[Items listed in a dataset]
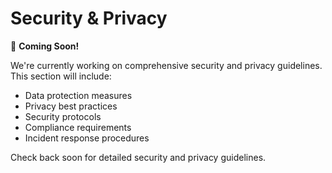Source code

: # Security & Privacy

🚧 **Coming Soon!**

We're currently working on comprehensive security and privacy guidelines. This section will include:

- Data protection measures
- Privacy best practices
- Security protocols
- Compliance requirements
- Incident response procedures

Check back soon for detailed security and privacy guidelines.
* * *
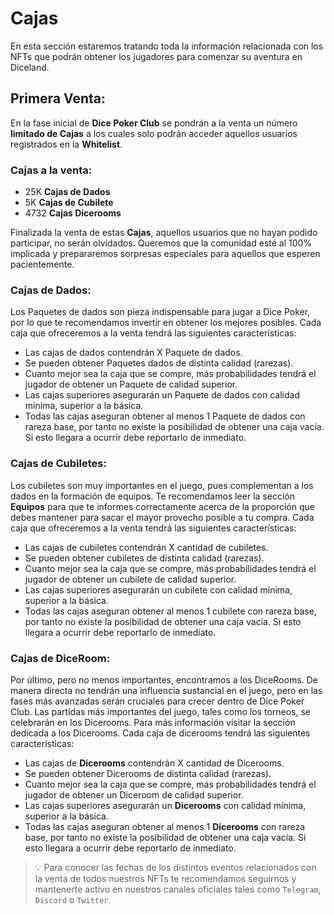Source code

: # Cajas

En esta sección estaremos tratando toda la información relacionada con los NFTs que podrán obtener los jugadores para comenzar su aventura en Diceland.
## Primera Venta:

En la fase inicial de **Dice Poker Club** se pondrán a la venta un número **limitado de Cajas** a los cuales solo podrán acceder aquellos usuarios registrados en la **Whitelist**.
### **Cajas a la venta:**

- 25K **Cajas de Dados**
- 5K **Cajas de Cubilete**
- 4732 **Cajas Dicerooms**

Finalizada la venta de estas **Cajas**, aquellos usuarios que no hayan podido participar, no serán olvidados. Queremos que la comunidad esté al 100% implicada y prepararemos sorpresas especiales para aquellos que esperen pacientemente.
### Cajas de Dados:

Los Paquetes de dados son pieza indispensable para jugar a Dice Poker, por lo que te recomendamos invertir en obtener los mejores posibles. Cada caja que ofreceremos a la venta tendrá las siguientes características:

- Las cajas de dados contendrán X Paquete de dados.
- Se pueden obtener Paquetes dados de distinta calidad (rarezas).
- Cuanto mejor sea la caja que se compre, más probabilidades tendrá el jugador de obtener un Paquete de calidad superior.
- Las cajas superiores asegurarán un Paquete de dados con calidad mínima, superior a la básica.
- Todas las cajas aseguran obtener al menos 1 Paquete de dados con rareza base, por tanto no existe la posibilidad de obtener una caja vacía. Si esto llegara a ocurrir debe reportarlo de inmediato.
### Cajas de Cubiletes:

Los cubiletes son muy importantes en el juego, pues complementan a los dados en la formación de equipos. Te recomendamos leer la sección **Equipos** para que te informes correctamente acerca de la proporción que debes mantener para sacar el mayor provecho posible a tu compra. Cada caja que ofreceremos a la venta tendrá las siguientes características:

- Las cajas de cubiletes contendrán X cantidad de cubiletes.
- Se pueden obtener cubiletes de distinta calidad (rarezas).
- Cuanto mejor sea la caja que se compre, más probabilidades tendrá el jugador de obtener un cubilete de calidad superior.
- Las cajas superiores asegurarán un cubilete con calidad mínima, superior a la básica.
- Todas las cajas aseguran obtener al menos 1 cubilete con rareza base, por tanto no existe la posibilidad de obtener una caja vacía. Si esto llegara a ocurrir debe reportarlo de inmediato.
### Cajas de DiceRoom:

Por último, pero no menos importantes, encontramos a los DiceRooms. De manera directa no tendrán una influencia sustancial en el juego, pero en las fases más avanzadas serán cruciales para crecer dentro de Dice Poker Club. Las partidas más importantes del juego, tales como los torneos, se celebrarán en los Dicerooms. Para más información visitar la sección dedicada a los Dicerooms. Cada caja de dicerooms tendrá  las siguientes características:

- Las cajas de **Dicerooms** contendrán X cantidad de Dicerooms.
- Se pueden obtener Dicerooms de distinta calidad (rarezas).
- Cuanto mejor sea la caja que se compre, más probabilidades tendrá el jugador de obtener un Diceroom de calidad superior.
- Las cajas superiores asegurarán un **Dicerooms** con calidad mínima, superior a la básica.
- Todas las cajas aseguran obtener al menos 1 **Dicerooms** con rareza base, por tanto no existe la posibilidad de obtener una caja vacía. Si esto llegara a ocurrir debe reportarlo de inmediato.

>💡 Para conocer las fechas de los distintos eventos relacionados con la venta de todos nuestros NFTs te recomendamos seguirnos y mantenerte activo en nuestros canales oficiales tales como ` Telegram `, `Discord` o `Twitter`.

Work item:
Your answer should be the lines above from the one containing "- Se pueden obtener Dicerooms" through the one containing "Diceroom de calidad superior.", copied exactly and with both ends kept.

Response area:
- Se pueden obtener Dicerooms de distinta calidad (rarezas).
- Cuanto mejor sea la caja que se compre, más probabilidades tendrá el jugador de obtener un Diceroom de calidad superior.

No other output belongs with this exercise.